Figure 3. Graphical representation of the predicted intensity with 95% confidence intervals obtained by the GLM approach (here, a zero-inflated negative binomial model).

Table 6. Significance tests for analysis of oocyst numbers (infection intensity) by two methods commonly used in the published literature (Kruskal–Wallis test and ANOVA)

The values are P values for Kruskal–Wallis and ANOVA tests, the latter analysed on pooled data and then individually by replicate. P values <0.05 are highlighted in bold.

Table 7. Predicted infection intensity obtained from the best-fit GLM model (with 95% confidence intervals), and significance of the difference in intensity observed between the control and each drug-treated group

P values <0.05 are highlighted in bold.

Results: A non-parametric test (Kruskal–Wallis test) identifies significant differences in oocyst numbers between the untreated control and infections in which gametocytes were treated with drugs B, C or D, but this approach does not permit the inclusion of additional variables, including replicate.
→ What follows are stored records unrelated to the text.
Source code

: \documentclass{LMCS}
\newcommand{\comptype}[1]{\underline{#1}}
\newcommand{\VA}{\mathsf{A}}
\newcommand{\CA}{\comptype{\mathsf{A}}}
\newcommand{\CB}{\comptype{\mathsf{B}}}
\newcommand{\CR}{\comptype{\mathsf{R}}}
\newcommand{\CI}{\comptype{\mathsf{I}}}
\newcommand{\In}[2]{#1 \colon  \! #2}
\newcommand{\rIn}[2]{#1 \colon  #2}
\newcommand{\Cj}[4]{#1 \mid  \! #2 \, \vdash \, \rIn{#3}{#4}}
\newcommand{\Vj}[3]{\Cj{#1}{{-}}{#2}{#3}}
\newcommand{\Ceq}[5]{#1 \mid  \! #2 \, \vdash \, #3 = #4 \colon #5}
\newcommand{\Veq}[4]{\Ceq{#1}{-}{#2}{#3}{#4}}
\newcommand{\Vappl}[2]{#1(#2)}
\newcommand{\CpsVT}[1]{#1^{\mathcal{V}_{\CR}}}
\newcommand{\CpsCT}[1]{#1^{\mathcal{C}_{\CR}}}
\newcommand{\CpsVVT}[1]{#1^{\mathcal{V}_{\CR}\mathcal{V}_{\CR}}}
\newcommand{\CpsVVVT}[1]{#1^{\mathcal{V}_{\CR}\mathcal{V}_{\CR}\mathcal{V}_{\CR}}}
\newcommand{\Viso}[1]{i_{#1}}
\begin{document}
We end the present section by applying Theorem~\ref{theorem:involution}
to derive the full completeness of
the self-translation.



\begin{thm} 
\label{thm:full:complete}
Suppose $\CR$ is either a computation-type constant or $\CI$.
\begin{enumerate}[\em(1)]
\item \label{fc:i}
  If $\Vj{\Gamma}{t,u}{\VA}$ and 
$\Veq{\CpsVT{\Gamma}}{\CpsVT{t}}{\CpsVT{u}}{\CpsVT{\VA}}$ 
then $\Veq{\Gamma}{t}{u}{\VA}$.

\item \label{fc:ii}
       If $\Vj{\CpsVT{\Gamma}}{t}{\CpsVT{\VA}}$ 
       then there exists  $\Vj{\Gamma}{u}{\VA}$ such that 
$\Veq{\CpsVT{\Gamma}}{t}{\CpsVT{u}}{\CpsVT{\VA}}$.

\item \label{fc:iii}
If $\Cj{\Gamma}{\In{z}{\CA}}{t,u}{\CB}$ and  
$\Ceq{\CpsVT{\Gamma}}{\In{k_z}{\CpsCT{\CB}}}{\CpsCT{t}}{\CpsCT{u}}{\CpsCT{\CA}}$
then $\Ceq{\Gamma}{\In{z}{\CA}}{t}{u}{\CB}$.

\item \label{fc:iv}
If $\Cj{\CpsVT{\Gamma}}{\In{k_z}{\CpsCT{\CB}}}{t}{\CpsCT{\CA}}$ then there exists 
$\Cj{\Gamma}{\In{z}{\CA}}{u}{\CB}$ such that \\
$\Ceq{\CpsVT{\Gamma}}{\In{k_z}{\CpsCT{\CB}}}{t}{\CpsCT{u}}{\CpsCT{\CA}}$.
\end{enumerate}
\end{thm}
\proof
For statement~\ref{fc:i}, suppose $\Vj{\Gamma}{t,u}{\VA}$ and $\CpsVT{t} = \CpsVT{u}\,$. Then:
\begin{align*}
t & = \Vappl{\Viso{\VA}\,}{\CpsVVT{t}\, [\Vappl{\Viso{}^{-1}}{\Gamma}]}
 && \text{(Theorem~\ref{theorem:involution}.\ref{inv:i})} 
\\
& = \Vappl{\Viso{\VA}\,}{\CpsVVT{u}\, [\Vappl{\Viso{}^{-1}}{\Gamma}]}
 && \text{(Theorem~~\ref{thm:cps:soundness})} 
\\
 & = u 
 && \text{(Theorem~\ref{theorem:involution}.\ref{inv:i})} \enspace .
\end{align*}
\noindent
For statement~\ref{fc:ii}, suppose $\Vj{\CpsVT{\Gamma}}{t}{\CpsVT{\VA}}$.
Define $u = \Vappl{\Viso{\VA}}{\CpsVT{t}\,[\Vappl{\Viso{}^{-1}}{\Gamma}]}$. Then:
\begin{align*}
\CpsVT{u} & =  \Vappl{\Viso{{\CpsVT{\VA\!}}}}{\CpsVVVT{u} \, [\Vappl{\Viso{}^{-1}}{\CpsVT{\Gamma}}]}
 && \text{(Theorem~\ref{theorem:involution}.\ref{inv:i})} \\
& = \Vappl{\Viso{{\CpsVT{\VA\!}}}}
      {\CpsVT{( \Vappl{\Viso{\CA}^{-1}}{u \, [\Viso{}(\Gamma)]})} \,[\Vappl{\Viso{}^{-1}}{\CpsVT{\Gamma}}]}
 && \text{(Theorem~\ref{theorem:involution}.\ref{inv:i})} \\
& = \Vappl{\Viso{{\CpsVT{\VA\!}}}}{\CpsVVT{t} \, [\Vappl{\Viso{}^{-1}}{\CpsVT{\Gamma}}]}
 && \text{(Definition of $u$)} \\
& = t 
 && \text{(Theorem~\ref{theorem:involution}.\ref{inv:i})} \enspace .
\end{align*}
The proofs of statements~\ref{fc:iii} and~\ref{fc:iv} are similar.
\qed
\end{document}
Although the data violate the assumptions for analysis by parametric tests such as ANOVA because of the non-normal distribution and high numbers of zero values in some groups, the results are shown for completeness (Table 6). The GLM approach (Table 7) allows modelling to fit several different distributions and the selection of the most appropriate for the given data set, as well as allowing inclusion of additional variables. For these data, the best model (selected on the basis on the log likelihood and the prediction of zero events; see supplementary material) was the ZINB model including fixed effects of treatment and replicate (gametocyte density was not a significant explanatory factor, P = 0.064). The application of GLM improved the estimate of the drug effect compared to the non-parametric method (Kruskal–Wallis), revealing a significant difference between the untreated control and all of the drugs tested.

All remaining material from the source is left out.